As the world of data grows at an almost incomprehensible rate, companies are sitting on enormous data reserves that, as yet, remain untapped.
The world of data is growing at an almost incomprehensible rate: the size of the digital universe will double every two years at least.
As a result of data proliferation, many companies are sitting on enormous untapped data reserves, but they are often scattered and in incompatible data formats.
Companies with a data capitalization strategy are investing to insure they can extract as much value from their data as possible. A key component of any sound data strategy includes a robust data quality process.
It is tempting for companies to consider short-term solutions and manual processes for data scrubbing, but for any long-term and repeatable data-related strategy, an algorithmic approach is appropriate.
Both a challenge and an opportunity
For financial services firms in particular, big data presents both a challenge and an opportunity. Currently, businesses have more data at their fingertips than ever before, but understanding and effectively using this data can still be difficult.
According to Matthew Rawlings, Head of Data License at Bloomberg, problems arise from the fact that “it takes a lot of manual effort to clean and run that data and add some business intelligence on top of it.”
Many firms have faced a time lag in making data-driven decisions — by the time the data is located, tidied, sorted and applied, it is virtually out of date and no longer relevant. Firms can run into significant issues — both regulatory and business-related — if their data quality is not up to scratch.
Indeed, in a pre-conference survey of delegates heading to the 2017 North American Financial Information Summit, just over half (51%) cited data quality as their biggest immediate hurdle.
A year-long process — in a day
Perhaps due to some of these drivers, a growing number of early adopters are turning to machine learning, a process that utilizes sophisticated artificial intelligence to effect something of a technological revolution in the data-quality world. AI’s capabilities are at the tipping point of exponential adoption and impact.
To illustrate this, imagine a large bank that regularly deals with NatWest (National Westminster Bank). Across different business units, databases and spreadsheets, there can be many variations on the same client name — perhaps simply appearing as County NatWest, Nat West or National Westminster and so on. Reconciling all of these entries would take significant manual work.
But a computer program can theoretically scan and process data from across the bank and deliver all of the matches in a matter of hours. “Suddenly the bank can see instantly, at a corporate level, its entire exposure to NatWest,” explains Rawlings. “This enables faster, better decision-making,” he added.
This process, or name-identity recognition, is just one of the areas where machine learning is capable of making a radical difference. And the process improves over time.
In the NatWest example, the original scan may flag say 10% or 15% false positive matches on its first attempt. Through continuous feedback, it is then capable of learning from the false positives and applying the adjusted rules to the next set of data. This constant evolution is what makes machine-learning technology so effective at scrubbing and verifying data at speeds previously thought impossible.
Ensuring data quality with machine learning
Using technology of this kind can ensure data quality across the enterprise. During a webinar, John Randles, Chief Executive Officer at Bloomberg PolarLake, recalled the story of a large global asset manager.
“We discovered millions of mismatches between the metadata which was describing that data and the actual source data itself and over a 15-month period eliminated these issues,” crunching the number of problems with the dataset down from the millions into the thousands.

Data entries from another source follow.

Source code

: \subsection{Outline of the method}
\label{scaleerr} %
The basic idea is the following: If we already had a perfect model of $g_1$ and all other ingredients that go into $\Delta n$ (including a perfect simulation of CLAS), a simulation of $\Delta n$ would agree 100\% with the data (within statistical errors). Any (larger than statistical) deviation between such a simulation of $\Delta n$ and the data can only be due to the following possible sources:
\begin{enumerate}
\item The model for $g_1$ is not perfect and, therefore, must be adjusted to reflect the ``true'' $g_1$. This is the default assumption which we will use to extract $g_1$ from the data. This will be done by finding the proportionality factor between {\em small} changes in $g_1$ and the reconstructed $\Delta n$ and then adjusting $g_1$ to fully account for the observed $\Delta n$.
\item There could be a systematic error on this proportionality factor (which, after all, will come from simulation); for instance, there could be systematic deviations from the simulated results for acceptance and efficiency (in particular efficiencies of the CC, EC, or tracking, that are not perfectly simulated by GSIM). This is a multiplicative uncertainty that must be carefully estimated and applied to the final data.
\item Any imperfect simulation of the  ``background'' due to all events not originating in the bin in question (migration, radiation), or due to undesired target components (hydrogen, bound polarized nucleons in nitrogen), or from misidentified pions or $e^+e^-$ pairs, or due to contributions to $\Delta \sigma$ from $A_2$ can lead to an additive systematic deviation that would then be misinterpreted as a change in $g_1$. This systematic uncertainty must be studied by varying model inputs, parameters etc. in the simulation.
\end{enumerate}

Using the right technology can provide a firm with one of its core needs — data in context. Context is the most important aspect of getting staff to appreciate data quality, according to Sanjay Saxena, Head of Enterprise Data Governance at Northern Trust Corporation. “When you can explain it in terms of their day-to-day job, you see the light bulb come on,” he said during the webinar.
Data management best practices have been significantly improved by a combination of the plummeting cost of computer processing power, increasing availability of data, and the democratization of open-source machine-learning tools, which allow any company to become AI-enabled.
The new data science methods and best practices allow for the distillation of billions of data cells and rows into meaningful insights. Data quality will continue to be a differentiator for any institution’s data insights.
Ultimately, humans cannot scale at the rate needed to interpret data in zettabytes, which is why a foundation of machine learning is so important.